Source texts of formatted documents
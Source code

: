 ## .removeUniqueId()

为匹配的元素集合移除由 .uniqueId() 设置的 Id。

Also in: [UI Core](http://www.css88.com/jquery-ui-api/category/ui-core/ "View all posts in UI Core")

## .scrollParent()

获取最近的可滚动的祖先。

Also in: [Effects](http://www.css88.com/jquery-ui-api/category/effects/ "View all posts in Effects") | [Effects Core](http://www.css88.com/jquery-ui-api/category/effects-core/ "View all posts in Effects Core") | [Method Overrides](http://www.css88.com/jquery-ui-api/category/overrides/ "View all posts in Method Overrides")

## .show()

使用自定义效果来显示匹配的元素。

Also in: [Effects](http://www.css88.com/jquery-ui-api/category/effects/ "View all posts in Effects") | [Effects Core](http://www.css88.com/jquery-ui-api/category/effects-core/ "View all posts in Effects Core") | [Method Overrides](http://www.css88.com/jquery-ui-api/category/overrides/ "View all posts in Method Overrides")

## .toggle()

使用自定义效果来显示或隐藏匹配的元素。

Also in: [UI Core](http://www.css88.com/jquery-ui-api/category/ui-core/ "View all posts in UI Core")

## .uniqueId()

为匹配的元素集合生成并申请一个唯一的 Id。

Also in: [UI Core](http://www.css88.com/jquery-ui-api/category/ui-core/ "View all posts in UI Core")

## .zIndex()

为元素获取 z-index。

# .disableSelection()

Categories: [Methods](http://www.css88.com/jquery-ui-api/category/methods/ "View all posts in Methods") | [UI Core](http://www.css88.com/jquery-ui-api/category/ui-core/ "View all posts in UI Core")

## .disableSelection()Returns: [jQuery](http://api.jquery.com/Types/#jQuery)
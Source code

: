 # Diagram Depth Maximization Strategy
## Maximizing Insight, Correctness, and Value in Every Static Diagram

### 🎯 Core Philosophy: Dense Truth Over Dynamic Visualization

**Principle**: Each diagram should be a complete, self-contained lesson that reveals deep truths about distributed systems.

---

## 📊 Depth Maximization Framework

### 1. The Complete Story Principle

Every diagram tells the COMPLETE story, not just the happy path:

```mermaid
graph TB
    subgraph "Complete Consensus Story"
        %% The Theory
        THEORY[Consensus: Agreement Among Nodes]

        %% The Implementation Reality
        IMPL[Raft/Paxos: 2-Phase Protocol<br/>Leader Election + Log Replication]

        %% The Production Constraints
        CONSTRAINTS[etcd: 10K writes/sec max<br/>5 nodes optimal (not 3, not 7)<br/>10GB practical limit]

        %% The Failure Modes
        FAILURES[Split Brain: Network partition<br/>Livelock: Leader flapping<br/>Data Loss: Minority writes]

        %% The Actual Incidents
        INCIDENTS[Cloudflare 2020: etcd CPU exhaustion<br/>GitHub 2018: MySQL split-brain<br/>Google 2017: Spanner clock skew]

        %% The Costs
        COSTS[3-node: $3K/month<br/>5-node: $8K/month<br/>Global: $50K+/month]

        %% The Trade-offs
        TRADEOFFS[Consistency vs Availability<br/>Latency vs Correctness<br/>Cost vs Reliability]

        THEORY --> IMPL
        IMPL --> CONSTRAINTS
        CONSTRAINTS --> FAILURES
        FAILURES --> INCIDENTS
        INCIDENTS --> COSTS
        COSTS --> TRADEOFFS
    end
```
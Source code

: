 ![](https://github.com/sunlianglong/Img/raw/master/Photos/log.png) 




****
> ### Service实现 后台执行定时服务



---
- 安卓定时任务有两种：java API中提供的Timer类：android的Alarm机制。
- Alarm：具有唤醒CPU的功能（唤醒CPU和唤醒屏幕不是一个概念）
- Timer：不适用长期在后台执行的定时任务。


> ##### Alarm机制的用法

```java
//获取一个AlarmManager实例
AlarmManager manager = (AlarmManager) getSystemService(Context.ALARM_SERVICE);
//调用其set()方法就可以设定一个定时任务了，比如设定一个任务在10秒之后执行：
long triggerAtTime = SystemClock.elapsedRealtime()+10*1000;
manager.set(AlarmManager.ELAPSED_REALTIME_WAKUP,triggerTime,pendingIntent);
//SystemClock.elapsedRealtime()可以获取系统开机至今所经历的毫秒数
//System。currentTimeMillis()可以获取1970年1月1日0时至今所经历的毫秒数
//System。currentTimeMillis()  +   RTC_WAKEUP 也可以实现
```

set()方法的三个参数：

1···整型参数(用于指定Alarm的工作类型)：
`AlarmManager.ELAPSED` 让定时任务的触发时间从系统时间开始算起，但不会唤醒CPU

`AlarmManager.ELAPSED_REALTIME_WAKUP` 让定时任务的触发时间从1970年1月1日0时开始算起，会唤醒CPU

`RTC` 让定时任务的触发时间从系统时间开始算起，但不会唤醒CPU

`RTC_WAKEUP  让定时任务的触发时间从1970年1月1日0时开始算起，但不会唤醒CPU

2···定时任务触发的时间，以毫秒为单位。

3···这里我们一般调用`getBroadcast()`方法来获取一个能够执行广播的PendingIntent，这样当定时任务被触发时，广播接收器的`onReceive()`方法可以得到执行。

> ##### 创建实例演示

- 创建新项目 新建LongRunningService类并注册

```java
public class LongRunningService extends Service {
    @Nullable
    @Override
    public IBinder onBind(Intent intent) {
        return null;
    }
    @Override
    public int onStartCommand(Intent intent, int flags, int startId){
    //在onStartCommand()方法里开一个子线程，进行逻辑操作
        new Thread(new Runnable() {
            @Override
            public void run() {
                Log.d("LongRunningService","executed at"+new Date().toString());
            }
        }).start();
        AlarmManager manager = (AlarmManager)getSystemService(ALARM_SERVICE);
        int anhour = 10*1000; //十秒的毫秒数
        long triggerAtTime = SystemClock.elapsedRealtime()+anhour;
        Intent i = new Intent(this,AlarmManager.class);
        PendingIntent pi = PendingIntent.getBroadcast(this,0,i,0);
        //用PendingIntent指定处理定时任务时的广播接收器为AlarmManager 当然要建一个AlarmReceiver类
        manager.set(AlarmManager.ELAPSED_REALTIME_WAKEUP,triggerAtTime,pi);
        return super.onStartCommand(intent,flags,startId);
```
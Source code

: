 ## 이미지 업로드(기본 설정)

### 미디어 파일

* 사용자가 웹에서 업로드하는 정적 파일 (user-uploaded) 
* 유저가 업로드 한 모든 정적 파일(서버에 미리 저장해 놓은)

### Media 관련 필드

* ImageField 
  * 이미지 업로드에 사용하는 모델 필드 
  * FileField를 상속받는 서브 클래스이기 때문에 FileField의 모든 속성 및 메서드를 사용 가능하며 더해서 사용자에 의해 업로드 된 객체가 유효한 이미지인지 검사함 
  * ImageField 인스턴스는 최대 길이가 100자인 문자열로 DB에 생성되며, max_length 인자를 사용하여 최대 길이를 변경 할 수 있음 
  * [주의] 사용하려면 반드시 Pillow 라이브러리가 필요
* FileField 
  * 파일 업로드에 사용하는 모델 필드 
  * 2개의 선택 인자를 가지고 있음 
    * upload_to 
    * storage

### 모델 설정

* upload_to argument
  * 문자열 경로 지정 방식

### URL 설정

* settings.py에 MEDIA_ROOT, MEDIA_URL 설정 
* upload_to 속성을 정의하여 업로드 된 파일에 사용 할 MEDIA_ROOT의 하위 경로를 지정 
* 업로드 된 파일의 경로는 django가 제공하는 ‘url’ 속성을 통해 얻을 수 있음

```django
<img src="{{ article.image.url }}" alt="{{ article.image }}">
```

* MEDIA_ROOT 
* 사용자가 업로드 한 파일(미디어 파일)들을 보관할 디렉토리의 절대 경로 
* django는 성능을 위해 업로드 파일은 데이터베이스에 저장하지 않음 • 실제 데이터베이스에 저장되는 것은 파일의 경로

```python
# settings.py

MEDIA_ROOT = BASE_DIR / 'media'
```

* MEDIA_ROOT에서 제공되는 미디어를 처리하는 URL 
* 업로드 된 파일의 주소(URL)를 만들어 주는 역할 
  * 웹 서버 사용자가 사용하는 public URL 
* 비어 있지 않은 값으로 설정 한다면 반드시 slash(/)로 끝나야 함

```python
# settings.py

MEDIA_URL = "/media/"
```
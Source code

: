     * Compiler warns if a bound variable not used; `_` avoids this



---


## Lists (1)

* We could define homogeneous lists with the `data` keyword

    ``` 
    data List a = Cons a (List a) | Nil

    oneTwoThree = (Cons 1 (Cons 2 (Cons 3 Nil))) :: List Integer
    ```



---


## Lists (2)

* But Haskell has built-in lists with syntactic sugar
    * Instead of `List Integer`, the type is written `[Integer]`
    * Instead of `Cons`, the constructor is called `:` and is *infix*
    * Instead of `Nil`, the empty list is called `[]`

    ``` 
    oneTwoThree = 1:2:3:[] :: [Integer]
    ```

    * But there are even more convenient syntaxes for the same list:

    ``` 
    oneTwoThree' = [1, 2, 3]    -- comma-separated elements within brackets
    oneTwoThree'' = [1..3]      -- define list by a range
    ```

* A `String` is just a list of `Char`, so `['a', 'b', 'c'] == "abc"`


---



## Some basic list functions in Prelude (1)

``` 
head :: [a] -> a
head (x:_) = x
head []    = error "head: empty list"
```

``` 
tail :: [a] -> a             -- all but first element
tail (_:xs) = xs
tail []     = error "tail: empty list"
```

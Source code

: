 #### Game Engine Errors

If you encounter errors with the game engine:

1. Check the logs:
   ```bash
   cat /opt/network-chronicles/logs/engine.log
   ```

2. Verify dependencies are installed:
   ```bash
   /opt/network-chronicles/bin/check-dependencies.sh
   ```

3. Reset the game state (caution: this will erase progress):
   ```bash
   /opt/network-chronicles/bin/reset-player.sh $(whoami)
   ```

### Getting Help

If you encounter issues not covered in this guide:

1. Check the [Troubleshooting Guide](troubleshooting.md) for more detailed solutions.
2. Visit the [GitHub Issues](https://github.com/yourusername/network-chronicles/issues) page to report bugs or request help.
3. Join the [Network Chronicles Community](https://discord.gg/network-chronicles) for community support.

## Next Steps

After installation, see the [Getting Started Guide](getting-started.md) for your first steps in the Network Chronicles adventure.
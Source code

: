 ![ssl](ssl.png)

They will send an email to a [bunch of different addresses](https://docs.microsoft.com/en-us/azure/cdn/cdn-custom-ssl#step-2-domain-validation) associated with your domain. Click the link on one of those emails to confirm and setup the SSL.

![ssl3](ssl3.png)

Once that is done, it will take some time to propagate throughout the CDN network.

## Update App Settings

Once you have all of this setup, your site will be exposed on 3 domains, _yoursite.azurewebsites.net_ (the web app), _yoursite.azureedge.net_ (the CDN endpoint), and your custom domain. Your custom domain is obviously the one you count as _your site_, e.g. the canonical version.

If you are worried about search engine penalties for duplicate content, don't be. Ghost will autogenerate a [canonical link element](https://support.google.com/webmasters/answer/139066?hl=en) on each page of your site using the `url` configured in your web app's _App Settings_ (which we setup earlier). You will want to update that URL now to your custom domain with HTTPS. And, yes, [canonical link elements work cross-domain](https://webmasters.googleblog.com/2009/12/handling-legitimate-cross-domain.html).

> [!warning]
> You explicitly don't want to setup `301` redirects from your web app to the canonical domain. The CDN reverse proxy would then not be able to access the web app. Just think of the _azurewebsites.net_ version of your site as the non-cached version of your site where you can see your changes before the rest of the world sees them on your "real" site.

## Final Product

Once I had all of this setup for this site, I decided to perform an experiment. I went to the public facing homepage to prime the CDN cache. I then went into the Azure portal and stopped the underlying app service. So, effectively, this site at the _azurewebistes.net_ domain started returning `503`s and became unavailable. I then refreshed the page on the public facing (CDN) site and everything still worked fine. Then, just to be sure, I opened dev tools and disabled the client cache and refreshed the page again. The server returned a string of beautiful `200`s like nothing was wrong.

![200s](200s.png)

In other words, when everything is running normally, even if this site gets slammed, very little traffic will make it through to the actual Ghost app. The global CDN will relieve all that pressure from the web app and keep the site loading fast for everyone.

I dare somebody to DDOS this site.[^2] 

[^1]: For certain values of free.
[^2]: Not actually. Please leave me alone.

▶ [Work to complete]:
Please copy each line of the entries in which the word "encounter" shows up.

▶ [Solution]:
If you encounter errors with the game engine:
If you encounter issues not covered in this guide:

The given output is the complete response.